Causality, as considered in the -unresolved- Problem Of Induction, may not reside so much in the world, as in our making sense of it.
"Alice laughed: "There's no use trying," she said; "one can't believe impossible things." "I daresay you haven't had much practice," said the Queen. "When I was younger, I always did it for half an hour a day. Why, sometimes I've believed as many as six impossible things before breakfast." - Alice In Wonderland
We can imagine a world which does not make sense, but even in doing so we seek ordering principles, like Alice. Dodgson was satirising the 'new mathematics' of his time, with apparently impossible things like imaginary numbers.
Jung suggested that causality is a way of grouping phenomena, of finding patterns. And posited synchronicity as an alternative principle, linked to ideas like the astrological 'as above so below'.
We like to imagine meaning, causality and so on, as external to us. An alternative view, is that meaning is like the turbulence a fishes fins make in water, that we makd in the substance of our impressions of the world. In this view, we cannot but help make meaning when we navigate. To not do so, would be to stay stationary in our thoughts. But this picture draws attention to our freedom, our choices, in how we make sense of the world.
Carlos Castenada talks about the realm of the https://en.m.wikipedia.org/wiki/Nagual The non-conceptual realm, between the islands of meaning in which our interactions occur. It is a realm of 'impossibilities', but also one in which action and intention are still possible, but without many of the assumptions which in every-day mind obscure the world as it is in some ways.

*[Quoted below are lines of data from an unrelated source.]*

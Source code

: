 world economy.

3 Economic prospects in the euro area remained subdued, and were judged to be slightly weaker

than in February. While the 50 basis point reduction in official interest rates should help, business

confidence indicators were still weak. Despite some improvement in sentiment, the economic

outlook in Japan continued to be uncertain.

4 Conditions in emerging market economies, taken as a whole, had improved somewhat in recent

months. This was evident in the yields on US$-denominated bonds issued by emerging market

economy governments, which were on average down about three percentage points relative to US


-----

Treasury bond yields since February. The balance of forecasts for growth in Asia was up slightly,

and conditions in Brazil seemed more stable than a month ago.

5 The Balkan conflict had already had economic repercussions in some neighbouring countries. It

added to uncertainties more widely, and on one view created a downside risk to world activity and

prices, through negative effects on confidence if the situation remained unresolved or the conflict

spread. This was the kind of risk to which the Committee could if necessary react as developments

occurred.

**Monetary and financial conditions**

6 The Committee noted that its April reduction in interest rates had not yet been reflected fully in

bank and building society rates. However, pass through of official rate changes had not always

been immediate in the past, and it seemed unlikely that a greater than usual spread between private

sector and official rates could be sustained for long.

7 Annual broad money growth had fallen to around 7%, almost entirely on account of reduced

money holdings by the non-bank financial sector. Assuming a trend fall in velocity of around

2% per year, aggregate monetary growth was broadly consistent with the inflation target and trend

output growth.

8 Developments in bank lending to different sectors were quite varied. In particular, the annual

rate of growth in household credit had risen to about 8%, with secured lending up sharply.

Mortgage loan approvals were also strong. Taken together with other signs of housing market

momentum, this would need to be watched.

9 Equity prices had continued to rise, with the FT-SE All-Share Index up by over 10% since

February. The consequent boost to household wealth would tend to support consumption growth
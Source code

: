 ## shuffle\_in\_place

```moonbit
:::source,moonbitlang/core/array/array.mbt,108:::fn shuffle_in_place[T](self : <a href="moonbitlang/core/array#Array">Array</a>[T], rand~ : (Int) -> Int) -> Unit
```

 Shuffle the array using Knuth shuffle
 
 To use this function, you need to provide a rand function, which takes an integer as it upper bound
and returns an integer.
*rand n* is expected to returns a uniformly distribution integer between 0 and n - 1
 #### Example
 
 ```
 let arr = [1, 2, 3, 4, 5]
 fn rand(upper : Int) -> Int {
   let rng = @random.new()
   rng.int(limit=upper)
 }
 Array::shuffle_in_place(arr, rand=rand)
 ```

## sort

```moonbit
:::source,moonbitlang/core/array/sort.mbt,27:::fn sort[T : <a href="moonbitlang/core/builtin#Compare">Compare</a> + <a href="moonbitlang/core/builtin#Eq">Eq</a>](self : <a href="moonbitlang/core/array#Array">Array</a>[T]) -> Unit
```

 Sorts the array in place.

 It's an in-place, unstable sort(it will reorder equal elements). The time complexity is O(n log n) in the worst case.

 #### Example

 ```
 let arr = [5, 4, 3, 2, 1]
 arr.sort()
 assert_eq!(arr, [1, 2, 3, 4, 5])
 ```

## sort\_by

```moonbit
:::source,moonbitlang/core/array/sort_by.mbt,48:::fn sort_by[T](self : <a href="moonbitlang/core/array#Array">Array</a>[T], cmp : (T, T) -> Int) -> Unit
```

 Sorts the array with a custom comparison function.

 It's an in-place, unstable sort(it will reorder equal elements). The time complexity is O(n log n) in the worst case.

Mathematics is a language. 1+1=3 is just redefining words, and doing so will be subject to a judgement of how good the new system of definitions is. Defining the complex number line is much more subversive, and in some ways was more unsettling to people when it was proposed. Whatever languages we have, whatever systems and organising principles, the world exists out there beyond them. And unbound by them. We can, we must, be able to explore it without the concepts neccessary to understand it. Or we could create no new concepts. Our experiences form fixed points on a larger landscape of the unexperienced, like the proofs of maths do, or the experimental results of science, and the unproven and unevudenced beyond. Outside of those, we can find new places to stand, which reinterpret and simplify those, explain them with deeper and more universal insights, which we call knowledge. The creative space of hypothesis generation can include far more subversive ideas than 1+1=3. To reach new high points on the landscape of ideas, we may need to cross valleys of chaos and impossibility. And we do.